Build System

This page describes how ProvSQL is built, how PostgreSQL version compatibility is handled, and how CI is configured.

Makefile Structure

ProvSQL uses two Makefiles:

  • Makefile (top-level) -- user-facing targets: make, make test, make docs, make website, make deploy. This file delegates to Makefile.internal for the actual build.
  • Makefile.internal -- the real build file, based on PostgreSQL's PGXS (PostgreSQL Extension Building Infrastructure). It includes $(PG_CONFIG) --pgxs to inherit compiler flags, install paths, and the pg_regress test runner.

Key variables in Makefile.internal:

  • MODULE_big = provsql -- the shared library name.
  • OBJS -- the list of object files to compile (both C and |cpp|).
  • DATA -- SQL files installed to the extension directory.
  • REGRESS -- test names for pg_regress.
  • PG_CPPFLAGS -- extra compiler flags (|cpp17|, Boost headers).
  • LINKER_FLAGS -- -lstdc++ -lboost_serialization.

LLVM JIT is explicitly disabled (with_llvm = no) due to known PostgreSQL bugs with |cpp| extensions.

PostgreSQL Version Compatibility

ProvSQL supports PostgreSQL 10 through 18. Version-specific C code uses the PG_VERSION_NUM macro (from PostgreSQL's own pg_config.h):

#if PG_VERSION_NUM >= 140000
  // PostgreSQL 14+ specific code
#endif

compatibility.c / compatibility.h provide shim functions for APIs that changed across PostgreSQL versions (e.g., list_insert_nth, list_delete_cell).

Generated SQL

The SQL layer is assembled from two hand-edited sources:

  • sql/provsql.common.sql -- functions for all PostgreSQL versions.
  • sql/provsql.14.sql -- functions requiring PostgreSQL 14+.

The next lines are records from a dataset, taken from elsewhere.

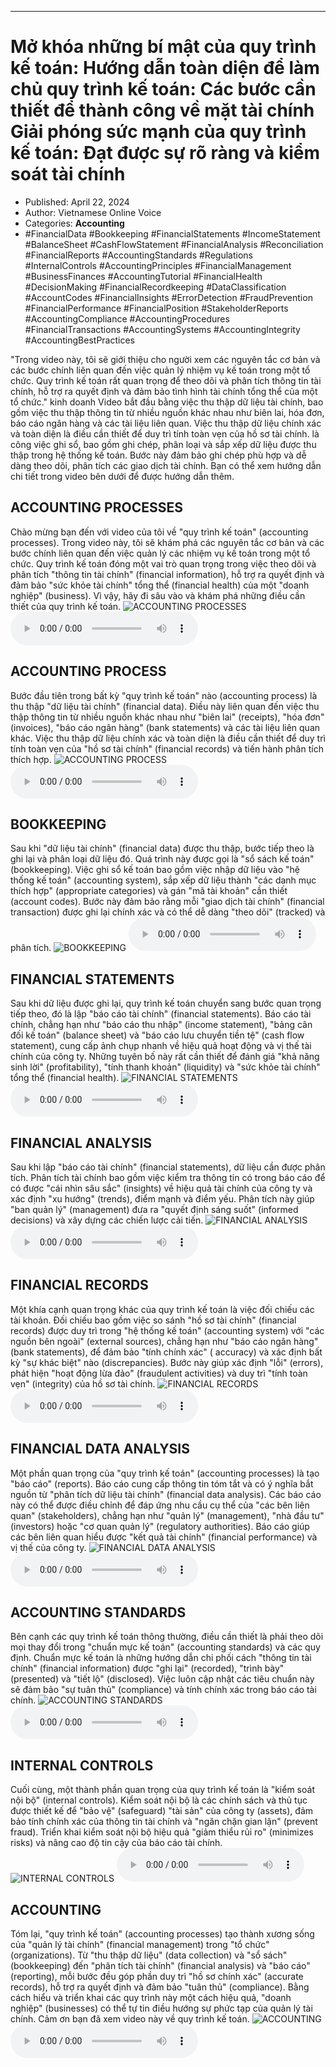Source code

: 
---

# Mở khóa những bí mật của quy trình kế toán: Hướng dẫn toàn diện để làm chủ quy trình kế toán: Các bước cần thiết để thành công về mặt tài chính Giải phóng sức mạnh của quy trình kế toán: Đạt được sự rõ ràng và kiểm soát tài chính

- Published: April 22, 2024
- Author: Vietnamese Online Voice
- Categories: **Accounting**
- #FinancialData #Bookkeeping #FinancialStatements #IncomeStatement #BalanceSheet #CashFlowStatement #FinancialAnalysis #Reconciliation #FinancialReports #AccountingStandards #Regulations #InternalControls #AccountingPrinciples #FinancialManagement #BusinessFinances #AccountingTutorial #FinancialHealth #DecisionMaking #FinancialRecordkeeping #DataClassification #AccountCodes #FinancialInsights #ErrorDetection #FraudPrevention #FinancialPerformance #FinancialPosition #StakeholderReports #AccountingCompliance #AccountingProcedures #FinancialTransactions #AccountingSystems #AccountingIntegrity #AccountingBestPractices

"Trong video này, tôi sẽ giới thiệu cho người xem các nguyên tắc cơ bản và các bước chính liên quan đến việc quản lý nhiệm vụ kế toán trong một tổ chức. Quy trình kế toán rất quan trọng để theo dõi và phân tích thông tin tài chính, hỗ trợ ra quyết định và đảm bảo tình hình tài chính tổng thể của một tổ chức." kinh doanh Video bắt đầu bằng việc thu thập dữ liệu tài chính, bao gồm việc thu thập thông tin từ nhiều nguồn khác nhau như biên lai, hóa đơn, báo cáo ngân hàng và các tài liệu liên quan. Việc thu thập dữ liệu chính xác và toàn diện là điều cần thiết để duy trì tính toàn vẹn của hồ sơ tài chính. là công việc ghi sổ, bao gồm ghi chép, phân loại và sắp xếp dữ liệu được thu thập trong hệ thống kế toán. Bước này đảm bảo ghi chép phù hợp và dễ dàng theo dõi, phân tích các giao dịch tài chính. Bạn có thể xem hướng dẫn chi tiết trong video bên dưới để được hướng dẫn thêm.


## ACCOUNTING PROCESSES

Chào mừng bạn đến với video của tôi về "quy trình kế toán" (accounting processes). Trong video này, tôi sẽ khám phá các nguyên tắc cơ bản và các bước chính liên quan đến việc quản lý các nhiệm vụ kế toán trong một tổ chức. Quy trình kế toán đóng một vai trò quan trọng trong việc theo dõi và phân tích "thông tin tài chính" (financial information), hỗ trợ ra quyết định và đảm bảo "sức khỏe tài chính" tổng thể (financial health) của một "doanh nghiệp" (business). Vì vậy, hãy đi sâu vào và khám phá những điều cần thiết của quy trình kế toán.
![ACCOUNTING PROCESSES](https://http-archiver-apis-production-80.schnworks.com/storage/images/transitions/2024-04-22/transition--9596117260-Montserrat-ExtraBold-512DA8.jpg)
<audio controls>
    <source src="https://http-archiver-apis-production-80.schnworks.com/storage/audio/file-20546196854.mp3" type="audio/mpeg">
</audio>



## ACCOUNTING PROCESS

Bước đầu tiên trong bất kỳ "quy trình kế toán" nào (accounting process) là thu thập "dữ liệu tài chính" (financial data). Điều này liên quan đến việc thu thập thông tin từ nhiều nguồn khác nhau như "biên lai" (receipts), "hóa đơn" (invoices), "báo cáo ngân hàng" (bank statements) và các tài liệu liên quan khác. Việc thu thập dữ liệu chính xác và toàn diện là điều cần thiết để duy trì tính toàn vẹn của "hồ sơ tài chính" (financial records) và tiến hành phân tích thích hợp.
![ACCOUNTING PROCESS](https://http-archiver-apis-production-80.schnworks.com/storage/images/transitions/2024-04-22/transition--17577216230-Montserrat-ExtraBold-673AB7.jpg)
<audio controls>
    <source src="https://http-archiver-apis-production-80.schnworks.com/storage/audio/file-75365416828.mp3" type="audio/mpeg">
</audio>



## BOOKKEEPING

Sau khi "dữ liệu tài chính" (financial data) được thu thập, bước tiếp theo là ghi lại và phân loại dữ liệu đó. Quá trình này được gọi là "sổ sách kế toán" (bookkeeping). Việc ghi sổ kế toán bao gồm việc nhập dữ liệu vào "hệ thống kế toán" (accounting system), sắp xếp dữ liệu thành "các danh mục thích hợp" (appropriate categories) và gán "mã tài khoản" cần thiết (account codes). Bước này đảm bảo rằng mỗi "giao dịch tài chính" (financial transaction) được ghi lại chính xác và có thể dễ dàng "theo dõi" (tracked) và phân tích.
![BOOKKEEPING](https://http-archiver-apis-production-80.schnworks.com/storage/images/transitions/2024-04-22/transition--27531677953-Montserrat-Regular-9C27B0.jpg)
<audio controls>
    <source src="https://http-archiver-apis-production-80.schnworks.com/storage/audio/file-37995416544.mp3" type="audio/mpeg">
</audio>



## FINANCIAL STATEMENTS

Sau khi dữ liệu được ghi lại, quy trình kế toán chuyển sang bước quan trọng tiếp theo, đó là lập "báo cáo tài chính" (financial statements). Báo cáo tài chính, chẳng hạn như "báo cáo thu nhập" (income statement), "bảng cân đối kế toán" (balance sheet) và "báo cáo lưu chuyển tiền tệ" (cash flow statement), cung cấp ảnh chụp nhanh về hiệu quả hoạt động và vị thế tài chính của công ty. Những tuyên bố này rất cần thiết để đánh giá "khả năng sinh lời" (profitability), "tính thanh khoản" (liquidity) và "sức khỏe tài chính" tổng thể (financial health).
![FINANCIAL STATEMENTS](https://http-archiver-apis-production-80.schnworks.com/storage/images/transitions/2024-04-22/transition--23739516039-Montserrat-SemiBold-880E4F.jpg)
<audio controls>
    <source src="https://http-archiver-apis-production-80.schnworks.com/storage/audio/file-2247090593.mp3" type="audio/mpeg">
</audio>



## FINANCIAL ANALYSIS

Sau khi lập "báo cáo tài chính" (financial statements), dữ liệu cần được phân tích. Phân tích tài chính bao gồm việc kiểm tra thông tin có trong báo cáo để có được "cái nhìn sâu sắc" (insights) về hiệu quả tài chính của công ty và xác định "xu hướng" (trends), điểm mạnh và điểm yếu. Phân tích này giúp "ban quản lý" (management) đưa ra "quyết định sáng suốt" (informed decisions) và xây dựng các chiến lược cải tiến.
![FINANCIAL ANALYSIS](https://http-archiver-apis-production-80.schnworks.com/storage/images/transitions/2024-04-22/transition--19254753739-Montserrat-Black-9C27B0.jpg)
<audio controls>
    <source src="https://http-archiver-apis-production-80.schnworks.com/storage/audio/file-44765199622.mp3" type="audio/mpeg">
</audio>



## FINANCIAL RECORDS

Một khía cạnh quan trọng khác của quy trình kế toán là việc đối chiếu các tài khoản. Đối chiếu bao gồm việc so sánh "hồ sơ tài chính" (financial records) được duy trì trong "hệ thống kế toán" (accounting system) với "các nguồn bên ngoài" (external sources), chẳng hạn như "báo cáo ngân hàng" (bank statements), để đảm bảo "tính chính xác" ( accuracy) và xác định bất kỳ "sự khác biệt" nào (discrepancies). Bước này giúp xác định "lỗi" (errors), phát hiện "hoạt động lừa đảo" (fraudulent activities) và duy trì "tính toàn vẹn" (integrity) của hồ sơ tài chính.
![FINANCIAL RECORDS](https://http-archiver-apis-production-80.schnworks.com/storage/images/transitions/2024-04-22/transition--391896417-Montserrat-Regular-004895.jpg)
<audio controls>
    <source src="https://http-archiver-apis-production-80.schnworks.com/storage/audio/file-23904732721.mp3" type="audio/mpeg">
</audio>



## FINANCIAL DATA ANALYSIS

Một phần quan trọng của "quy trình kế toán" (accounting processes) là tạo "báo cáo" (reports). Báo cáo cung cấp thông tin tóm tắt và có ý nghĩa bắt nguồn từ "phân tích dữ liệu tài chính" (financial data analysis). Các báo cáo này có thể được điều chỉnh để đáp ứng nhu cầu cụ thể của "các bên liên quan" (stakeholders), chẳng hạn như "quản lý" (management), "nhà đầu tư" (investors) hoặc "cơ quan quản lý" (regulatory authorities). Báo cáo giúp các bên liên quan hiểu được "kết quả tài chính" (financial performance) và vị thế của công ty.
![FINANCIAL DATA ANALYSIS](https://http-archiver-apis-production-80.schnworks.com/storage/images/transitions/2024-04-22/transition-2985460729-Montserrat-Thin-673AB7.jpg)
<audio controls>
    <source src="https://http-archiver-apis-production-80.schnworks.com/storage/audio/file-28293226795.mp3" type="audio/mpeg">
</audio>



## ACCOUNTING STANDARDS

Bên cạnh các quy trình kế toán thông thường, điều cần thiết là phải theo dõi mọi thay đổi trong "chuẩn mực kế toán" (accounting standards) và các quy định. Chuẩn mực kế toán là những hướng dẫn chi phối cách "thông tin tài chính" (financial information) được "ghi lại" (recorded), "trình bày" (presented) và "tiết lộ" (disclosed). Việc luôn cập nhật các tiêu chuẩn này sẽ đảm bảo "sự tuân thủ" (compliance) và tính chính xác trong báo cáo tài chính.
![ACCOUNTING STANDARDS](https://http-archiver-apis-production-80.schnworks.com/storage/images/transitions/2024-04-22/transition--30005559759-Montserrat-Medium-1A237E.jpg)
<audio controls>
    <source src="https://http-archiver-apis-production-80.schnworks.com/storage/audio/file-30448172147.mp3" type="audio/mpeg">
</audio>



## INTERNAL CONTROLS

Cuối cùng, một thành phần quan trọng của quy trình kế toán là "kiểm soát nội bộ" (internal controls). Kiểm soát nội bộ là các chính sách và thủ tục được thiết kế để "bảo vệ" (safeguard) "tài sản" của công ty (assets), đảm bảo tính chính xác của thông tin tài chính và "ngăn chặn gian lận" (prevent fraud). Triển khai kiểm soát nội bộ hiệu quả "giảm thiểu rủi ro" (minimizes risks) và nâng cao độ tin cậy của báo cáo tài chính.
![INTERNAL CONTROLS](https://http-archiver-apis-production-80.schnworks.com/storage/images/transitions/2024-04-22/transition--16902097130-Montserrat-SemiBold-673AB7.jpg)
<audio controls>
    <source src="https://http-archiver-apis-production-80.schnworks.com/storage/audio/file-32035445697.mp3" type="audio/mpeg">
</audio>



## ACCOUNTING

Tóm lại, "quy trình kế toán" (accounting processes) tạo thành xương sống của "quản lý tài chính" (financial management) trong "tổ chức" (organizations). Từ "thu thập dữ liệu" (data collection) và "sổ sách" (bookkeeping) đến "phân tích tài chính" (financial analysis) và "báo cáo" (reporting), mỗi bước đều góp phần duy trì "hồ sơ chính xác" (accurate records), hỗ trợ ra quyết định và đảm bảo "tuân thủ" (compliance). Bằng cách hiểu và triển khai các quy trình này một cách hiệu quả, "doanh nghiệp" (businesses) có thể tự tin điều hướng sự phức tạp của quản lý tài chính. Cảm ơn bạn đã xem video này về quy trình kế toán.
![ACCOUNTING](https://http-archiver-apis-production-80.schnworks.com/storage/images/transitions/2024-04-22/transition-3811566365-Montserrat-Medium-004895.jpg)
<audio controls>
    <source src="https://http-archiver-apis-production-80.schnworks.com/storage/audio/file-40629312823.mp3" type="audio/mpeg">
</audio>

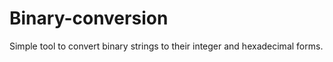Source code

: # Binary-conversion
Simple tool to convert binary strings to their integer and hexadecimal forms.  
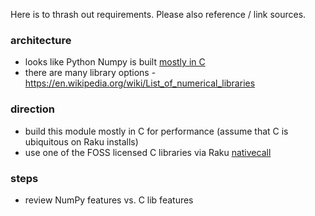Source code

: Here is to thrash out requirements. Please also reference / link sources.

### architecture

- looks like Python Numpy is built [mostly in C](https://stackoverflow.com/questions/1825857/how-much-of-numpy-and-scipy-is-in-c)
- there are many library options - https://en.wikipedia.org/wiki/List_of_numerical_libraries

### direction

- build this module mostly in C for performance (assume that C is ubiquitous on Raku installs)
- use one of the FOSS licensed C libraries via Raku [nativecall](https://docs.raku.org/language/nativecall)

### steps

- review NumPy features vs. C lib features

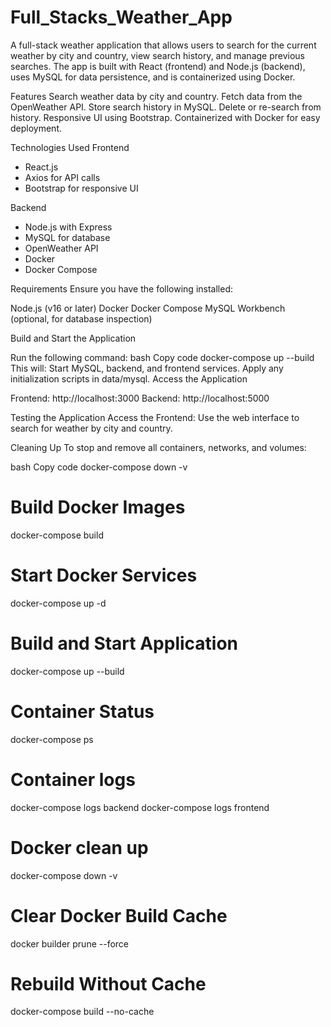 # Full_Stacks_Weather_App

A full-stack weather application that allows users to search for the current weather by city and country, view search history, and manage previous searches. The app is built with React (frontend) and Node.js (backend), uses MySQL for data persistence, and is containerized using Docker.

Features
Search weather data by city and country.
Fetch data from the OpenWeather API.
Store search history in MySQL.
Delete or re-search from history.
Responsive UI using Bootstrap.
Containerized with Docker for easy deployment.

Technologies Used
Frontend
- React.js
- Axios for API calls
- Bootstrap for responsive UI

Backend
- Node.js with Express
- MySQL for database
- OpenWeather API
- Docker
- Docker Compose

Requirements
Ensure you have the following installed:

Node.js (v16 or later)
Docker
Docker Compose
MySQL Workbench (optional, for database inspection)

Build and Start the Application

Run the following command:
bash
Copy code
docker-compose up --build
This will:
Start MySQL, backend, and frontend services.
Apply any initialization scripts in data/mysql.
Access the Application

Frontend: http://localhost:3000
Backend: http://localhost:5000


Testing the Application
Access the Frontend:
Use the web interface to search for weather by city and country.

Cleaning Up
To stop and remove all containers, networks, and volumes:

bash
Copy code
docker-compose down -v


# Build Docker Images
docker-compose build

# Start Docker Services
docker-compose up -d

# Build and Start Application
docker-compose up --build

# Container Status
docker-compose ps

# Container logs
docker-compose logs backend
docker-compose logs frontend

# Docker clean up
docker-compose down -v

# Clear Docker Build Cache
docker builder prune --force

# Rebuild Without Cache
docker-compose build --no-cache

The Makefile concatenates them into an intermediate provsql.sql based on the major version reported by pg_config:

sql/provsql.sql: sql/provsql.*.sql
    cat sql/provsql.common.sql > sql/provsql.sql
    if [ $(PGVER_MAJOR) -ge 14 ]; then \
        cat sql/provsql.14.sql >> sql/provsql.sql; \
    fi

provsql.sql is then copied to sql/provsql--<version>.sql. The two files have identical content, but the version-suffixed name is the one PostgreSQL's extension machinery expects: CREATE EXTENSION provsql looks up provsql--<version>.sql in the extensions directory. The unsuffixed provsql.sql also serves as the Doxygen input file for the SQL API reference.

Do not edit either generated file directly. Edit the source SQL files (provsql.common.sql / provsql.14.sql) instead.

Extension Upgrades

ProvSQL supports in-place upgrades between released versions via PostgreSQL's standard mechanism:

ALTER EXTENSION provsql UPDATE;

When this statement is issued, PostgreSQL looks for a chain of upgrade scripts named provsql--<from>--<to>.sql in the extensions directory and applies them in order. ProvSQL's upgrade scripts live under sql/upgrades/ in the source tree and are installed alongside the main provsql--<version>.sql file by the DATA variable in Makefile.internal:

UPGRADE_SCRIPTS = $(wildcard sql/upgrades/$(EXTENSION)--*--*.sql)
DATA = sql/$(EXTENSION)--$(EXTVERSION).sql $(UPGRADE_SCRIPTS)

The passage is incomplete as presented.